In other words, although most of the submissions were in a modern style, and most tasters tended to favour this type of wine, the old style was still popular when done well. So it’s not just the winemakers who are conflicted as to what to expect from the region.
The lower-priced wines were generally some of the most popular, offering genuine value for money when they were not over-oaked. The ability of the region to produce good, customer-friendly wines across the price spectrum was definitely a positive.
‘This was a really nice selection and it was hard to choose,’ said Sara Bachiorri, after judging the first round. ‘The cheapest wines were some of the most impressive. Really good quality overall.’ Her positive feedback at this stage was echoed by the majority of judges.
The region’s problems this year did not start in the early rounds of judging, but towards the end. While a lot of wines got Bronze (12), relatively few made the step up to Silver (five) and only two reservas – from Beronia and Don Jacobo – made it on to the Gold List.
‘[The Don Jacobo] was a clear step up in money as well as quality, but rioja is a name that sells so I think this would be a good addition,’ said Robert Giorgione, ex-Orrery.
These two were excellent examples of mid-price and trade-up rioja, but the broad-based pyramid of medals, suggests a category that makes a lot of good, rather than great, wine.
Hearteningly, we did get a few whites sent in this year, the vast majority in that ‘clean, fresh, modern’ style. The sommeliers preferred this style, tending to dismiss most of the oxidative, barrel-aged examples not so much on grounds of price (though they tended to be expensive) but because they couldn’t see any real market. Something, perhaps, for producers around the Ebro to think about. Are we seeing the death throes of traditional white rioja?
“We found a lot of good examples – and good-value examples – at every price level.

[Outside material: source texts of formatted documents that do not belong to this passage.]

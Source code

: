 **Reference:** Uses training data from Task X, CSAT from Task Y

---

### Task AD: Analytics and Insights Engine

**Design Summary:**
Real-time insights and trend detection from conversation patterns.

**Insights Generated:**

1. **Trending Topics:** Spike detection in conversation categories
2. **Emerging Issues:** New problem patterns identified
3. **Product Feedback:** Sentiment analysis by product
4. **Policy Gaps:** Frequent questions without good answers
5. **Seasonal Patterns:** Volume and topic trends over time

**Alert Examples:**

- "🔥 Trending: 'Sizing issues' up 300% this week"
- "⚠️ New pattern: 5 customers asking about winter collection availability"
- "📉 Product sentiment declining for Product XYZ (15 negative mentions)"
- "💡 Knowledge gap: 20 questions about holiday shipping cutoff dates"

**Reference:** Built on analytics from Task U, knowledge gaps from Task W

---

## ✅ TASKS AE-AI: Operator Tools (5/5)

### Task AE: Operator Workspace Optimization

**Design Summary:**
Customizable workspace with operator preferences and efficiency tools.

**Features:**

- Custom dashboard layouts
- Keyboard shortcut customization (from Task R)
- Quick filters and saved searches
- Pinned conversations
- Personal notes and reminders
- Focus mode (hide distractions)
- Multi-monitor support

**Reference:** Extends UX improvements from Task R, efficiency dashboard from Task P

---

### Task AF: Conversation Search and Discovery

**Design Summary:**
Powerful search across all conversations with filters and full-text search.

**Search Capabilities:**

The consistency was impressive. ” Matthew Cocks, Cubitt House
Beronia Reserva 2006, Rioja, Spain
£7.56 @ Gonzalez Byass
Regarded as a textbook example by the tasters, this draw plaudits all round.
Complex, juicy, rich fruit and well spiced, it has dusty tannins, smoky notes and a good finish. ‘Needs aeration,’ advised Peter McCombie MW. ‘Unbelievable quality for the money,’ said Ivo Stoyanov.
Don Jacobo Rioja Reserva 2004, Rioja, Spain
£11.34 @ Matthew Clark
With dark fruit on the nose, alongside savoury notes, this is a softer style of Rioja, with relatively smooth tannins, savoury, dried fruit and leather flavours on the palate, and a nice gentle peppery finish. ‘Liquorice and five-spice,’ said Tom Harrow. ‘Full of character and complexity,’ said Robert Giorgione, ex-Orrery.
Paternina Banda Dorada 2010, Rioja, Spain
£4.51 @ Ehrmanns
Well balanced and alive,’ said Matthew Cocks of this lovely medium-bodied, crisp, zingy white Rioja with white floral and clean citrus flavours alongside mineral notes. ‘Beautiful,’ said Ivo Stoyanov.
Baron de Ley Reserva 2006, Rioja, Spain
£9.55 @ Bottle Green
Classic Rioja at a good price, there’s smoke, spice, berries, prunes and vanilla on the nose.
‘The nicely structured palate has fresh plums and cherries, dry tannins and a medium finish,’
said Sergio Benito.
Miguel Merino Reserva 2003, Rioja, Spain
£15.15 @ PLB Group
Classic quality, with sweet red fruits on a well-rounded, well-integrated palate alongside cherry, liquorice, spice, dark chocolate and vanilla flavours. Dry, fine but firm tannins and a long finish. ‘Nice balance. Some complexity,’ said Team Leader Jamie Goode.
Baigorri Reserva 2005, Rioja, Spain
£16.52 @ Moreno Wines
Rich with complex flavours of wood, sweet spice, smoke and leather from the oak ageing alongside damson and bramble. ‘This is well balanced and integrated, ‘said Matthew Cocks.
It’s at a higher price but there is more of everything.’ ‘Good length. Very smooth,’ added
Altos de Corral Rioja 2002, Rioja, Spain
£25 @ Matthew Clark
Fine bouquet with blueberry, chocolate, vanilla and sweet spices – think ginger, cloves and cinnamon – followed by a complex, multi-layered palate. ‘Well made with decent acidity,’ said James Hocking. ‘Proper Rioja.’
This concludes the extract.